Introduction group VIIIA

Group VIIIA includes following elements - the noble gases: Helium - [He], Neon - [Ne], Argon - [Ar], Krypton - [Kr], Xenon - [Xe], Radon - [Rn].

In 1785 H. Cavendish in his classic work on the composition of air noted that, after repeatedly sparking a sample of air with an excess of O2, there was a small residue of gas which he was unable to remove by chemical means and which he estimated with astonishing accuracy to be “not more than 1/120-th part of the whole”. He could not further characterize this component of air, and its identification as argon had to wait for more than a century. But first came the discovery of helium, which is unique in being the only element discovered extraterrestrially before being found on earth. During the solar eclipse of 18 August 1868, a new yellow line was observed close to the sodium D lines in the spectrum of the sun’s chromosphere. This led J. N. Lockyer and E. Frankland to suggest the existence of a new element which, appropriately, they named helium (Greek - the sun). The same line was observed by L. Palmieri in 1881 in the spectrum of volcanic gas from Mount Vesuvius, and the terrestrial existence of helium was finally confirmed by W. Ramsay in the course of his intensive study of atmospheric gases which led to the recognition of a new group in the periodic table. This work was initiated by the physicist, Lord Rayleigh, and was recognized in 1904 by the award of the Nobel Prizes for Chemistry and Physics to Ramsay and Rayleigh respectively.

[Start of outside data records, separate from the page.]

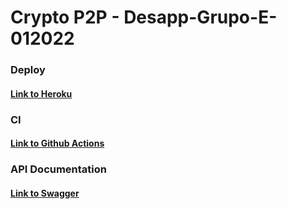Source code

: # Crypto P2P - Desapp-Grupo-E-012022
### Deploy
#### [Link to Heroku]("https://desapp-grupo-e.herokuapp.com/")
### CI
#### [Link to Github Actions]("https://github.com/NahuelMendez/desapp-Grupo-E-012022/actions")
### API Documentation
#### [Link to Swagger]("http://localhost:8090/swagger-ui.html")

In order to test Prout’s hypothesis (that the atomic weights of all elements are multiples of that of hydrogen) Rayleigh made accurate measurements of the densities of common gases and found, to his surprise, that the density of nitrogen obtained from air by the removal of O2, CO2 and H2O was consistently about 0.5% higher than that of nitrogen obtained chemically from ammonia. Ramsay then treated “atmospheric nitrogen” with heated magnesium (3Mg + N2 → Mg3N2), and was left with a small amount of a much denser, monatomic gast which, in a joint paper, was identified as a new element which was named argon (Greek - idle or lazy) because of its inert nature. Unfortunately there was no space for a new and unreactive, gaseous, element in the periodic table, which led to Ramsay’s audacious suggestion that a whole new group might be accommodated. By 1898 Ramsay and M. W. Travers had isolated three further new elements by the low-temperature distillation of liquid air (which had only recently become available) and characterized them by spectroscopic analysis: krypton (Greek - hidden, concealed), neon (Greek - new) and xenon (Greek - strange).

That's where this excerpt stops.